** Problem to work on **
Write the records out again, unchanged.

(Collected data)

------------------------------------------------

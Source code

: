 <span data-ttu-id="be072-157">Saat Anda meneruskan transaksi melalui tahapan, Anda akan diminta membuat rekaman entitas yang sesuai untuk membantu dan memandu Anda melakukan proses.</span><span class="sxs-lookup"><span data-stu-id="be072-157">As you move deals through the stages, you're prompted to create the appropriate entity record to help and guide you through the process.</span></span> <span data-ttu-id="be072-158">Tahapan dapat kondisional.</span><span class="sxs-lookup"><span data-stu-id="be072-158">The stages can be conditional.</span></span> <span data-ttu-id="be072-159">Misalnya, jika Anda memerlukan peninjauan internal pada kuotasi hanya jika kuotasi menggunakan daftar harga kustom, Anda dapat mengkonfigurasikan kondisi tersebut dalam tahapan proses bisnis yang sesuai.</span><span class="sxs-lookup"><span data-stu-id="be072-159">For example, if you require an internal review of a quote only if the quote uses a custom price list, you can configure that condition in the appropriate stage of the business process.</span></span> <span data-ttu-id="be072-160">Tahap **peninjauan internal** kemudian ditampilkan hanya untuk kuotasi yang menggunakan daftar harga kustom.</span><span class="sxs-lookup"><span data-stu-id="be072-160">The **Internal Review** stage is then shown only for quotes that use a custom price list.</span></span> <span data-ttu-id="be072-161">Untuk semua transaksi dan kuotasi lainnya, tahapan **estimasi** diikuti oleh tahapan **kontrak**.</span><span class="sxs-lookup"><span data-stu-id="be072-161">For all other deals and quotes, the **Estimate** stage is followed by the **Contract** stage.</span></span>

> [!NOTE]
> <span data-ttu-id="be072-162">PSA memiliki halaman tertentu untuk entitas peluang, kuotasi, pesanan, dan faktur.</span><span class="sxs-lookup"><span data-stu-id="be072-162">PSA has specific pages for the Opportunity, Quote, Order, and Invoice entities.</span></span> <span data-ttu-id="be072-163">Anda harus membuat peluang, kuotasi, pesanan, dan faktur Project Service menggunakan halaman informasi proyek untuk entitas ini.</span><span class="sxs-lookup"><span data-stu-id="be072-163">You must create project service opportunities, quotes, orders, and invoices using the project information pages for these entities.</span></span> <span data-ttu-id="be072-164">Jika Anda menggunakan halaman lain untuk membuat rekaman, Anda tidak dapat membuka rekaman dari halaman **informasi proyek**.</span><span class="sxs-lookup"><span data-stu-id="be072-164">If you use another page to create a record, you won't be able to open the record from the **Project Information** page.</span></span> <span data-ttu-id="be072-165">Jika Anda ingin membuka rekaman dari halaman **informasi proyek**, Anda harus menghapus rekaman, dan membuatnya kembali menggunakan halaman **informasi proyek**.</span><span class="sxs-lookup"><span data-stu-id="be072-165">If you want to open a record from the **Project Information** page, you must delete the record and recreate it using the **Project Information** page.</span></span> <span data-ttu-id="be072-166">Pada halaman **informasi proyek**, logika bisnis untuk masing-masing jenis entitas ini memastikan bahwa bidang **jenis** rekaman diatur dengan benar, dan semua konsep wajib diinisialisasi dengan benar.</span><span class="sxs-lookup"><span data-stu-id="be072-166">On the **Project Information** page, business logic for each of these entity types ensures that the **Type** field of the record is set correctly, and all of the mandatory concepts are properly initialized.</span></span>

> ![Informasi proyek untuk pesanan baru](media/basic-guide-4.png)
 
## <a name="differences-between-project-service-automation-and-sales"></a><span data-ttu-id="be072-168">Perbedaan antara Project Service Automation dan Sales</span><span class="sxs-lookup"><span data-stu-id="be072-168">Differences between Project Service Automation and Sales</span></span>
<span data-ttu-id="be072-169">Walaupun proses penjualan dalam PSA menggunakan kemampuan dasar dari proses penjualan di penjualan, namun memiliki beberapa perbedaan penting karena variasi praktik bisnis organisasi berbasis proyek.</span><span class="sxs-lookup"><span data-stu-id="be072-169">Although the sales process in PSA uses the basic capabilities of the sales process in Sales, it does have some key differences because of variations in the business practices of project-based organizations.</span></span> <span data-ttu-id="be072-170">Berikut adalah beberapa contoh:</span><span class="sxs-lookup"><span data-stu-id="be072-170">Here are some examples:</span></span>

------------------------------------------------

** Response below **
Source code

: <span data-ttu-id="be072-157">Saat Anda meneruskan transaksi melalui tahapan, Anda akan diminta membuat rekaman entitas yang sesuai untuk membantu dan memandu Anda melakukan proses.</span><span class="sxs-lookup"><span data-stu-id="be072-157">As you move deals through the stages, you're prompted to create the appropriate entity record to help and guide you through the process.</span></span> <span data-ttu-id="be072-158">Tahapan dapat kondisional.</span><span class="sxs-lookup"><span data-stu-id="be072-158">The stages can be conditional.</span></span> <span data-ttu-id="be072-159">Misalnya, jika Anda memerlukan peninjauan internal pada kuotasi hanya jika kuotasi menggunakan daftar harga kustom, Anda dapat mengkonfigurasikan kondisi tersebut dalam tahapan proses bisnis yang sesuai.</span><span class="sxs-lookup"><span data-stu-id="be072-159">For example, if you require an internal review of a quote only if the quote uses a custom price list, you can configure that condition in the appropriate stage of the business process.</span></span> <span data-ttu-id="be072-160">Tahap **peninjauan internal** kemudian ditampilkan hanya untuk kuotasi yang menggunakan daftar harga kustom.</span><span class="sxs-lookup"><span data-stu-id="be072-160">The **Internal Review** stage is then shown only for quotes that use a custom price list.</span></span> <span data-ttu-id="be072-161">Untuk semua transaksi dan kuotasi lainnya, tahapan **estimasi** diikuti oleh tahapan **kontrak**.</span><span class="sxs-lookup"><span data-stu-id="be072-161">For all other deals and quotes, the **Estimate** stage is followed by the **Contract** stage.</span></span>

> [!NOTE]
> <span data-ttu-id="be072-162">PSA memiliki halaman tertentu untuk entitas peluang, kuotasi, pesanan, dan faktur.</span><span class="sxs-lookup"><span data-stu-id="be072-162">PSA has specific pages for the Opportunity, Quote, Order, and Invoice entities.</span></span> <span data-ttu-id="be072-163">Anda harus membuat peluang, kuotasi, pesanan, dan faktur Project Service menggunakan halaman informasi proyek untuk entitas ini.</span><span class="sxs-lookup"><span data-stu-id="be072-163">You must create project service opportunities, quotes, orders, and invoices using the project information pages for these entities.</span></span> <span data-ttu-id="be072-164">Jika Anda menggunakan halaman lain untuk membuat rekaman, Anda tidak dapat membuka rekaman dari halaman **informasi proyek**.</span><span class="sxs-lookup"><span data-stu-id="be072-164">If you use another page to create a record, you won't be able to open the record from the **Project Information** page.</span></span> <span data-ttu-id="be072-165">Jika Anda ingin membuka rekaman dari halaman **informasi proyek**, Anda harus menghapus rekaman, dan membuatnya kembali menggunakan halaman **informasi proyek**.</span><span class="sxs-lookup"><span data-stu-id="be072-165">If you want to open a record from the **Project Information** page, you must delete the record and recreate it using the **Project Information** page.</span></span> <span data-ttu-id="be072-166">Pada halaman **informasi proyek**, logika bisnis untuk masing-masing jenis entitas ini memastikan bahwa bidang **jenis** rekaman diatur dengan benar, dan semua konsep wajib diinisialisasi dengan benar.</span><span class="sxs-lookup"><span data-stu-id="be072-166">On the **Project Information** page, business logic for each of these entity types ensures that the **Type** field of the record is set correctly, and all of the mandatory concepts are properly initialized.</span></span>

> ![Informasi proyek untuk pesanan baru](media/basic-guide-4.png)
 
## <a name="differences-between-project-service-automation-and-sales"></a><span data-ttu-id="be072-168">Perbedaan antara Project Service Automation dan Sales</span><span class="sxs-lookup"><span data-stu-id="be072-168">Differences between Project Service Automation and Sales</span></span>
<span data-ttu-id="be072-169">Walaupun proses penjualan dalam PSA menggunakan kemampuan dasar dari proses penjualan di penjualan, namun memiliki beberapa perbedaan penting karena variasi praktik bisnis organisasi berbasis proyek.</span><span class="sxs-lookup"><span data-stu-id="be072-169">Although the sales process in PSA uses the basic capabilities of the sales process in Sales, it does have some key differences because of variations in the business practices of project-based organizations.</span></span> <span data-ttu-id="be072-170">Berikut adalah beberapa contoh:</span><span class="sxs-lookup"><span data-stu-id="be072-170">Here are some examples:</span></span>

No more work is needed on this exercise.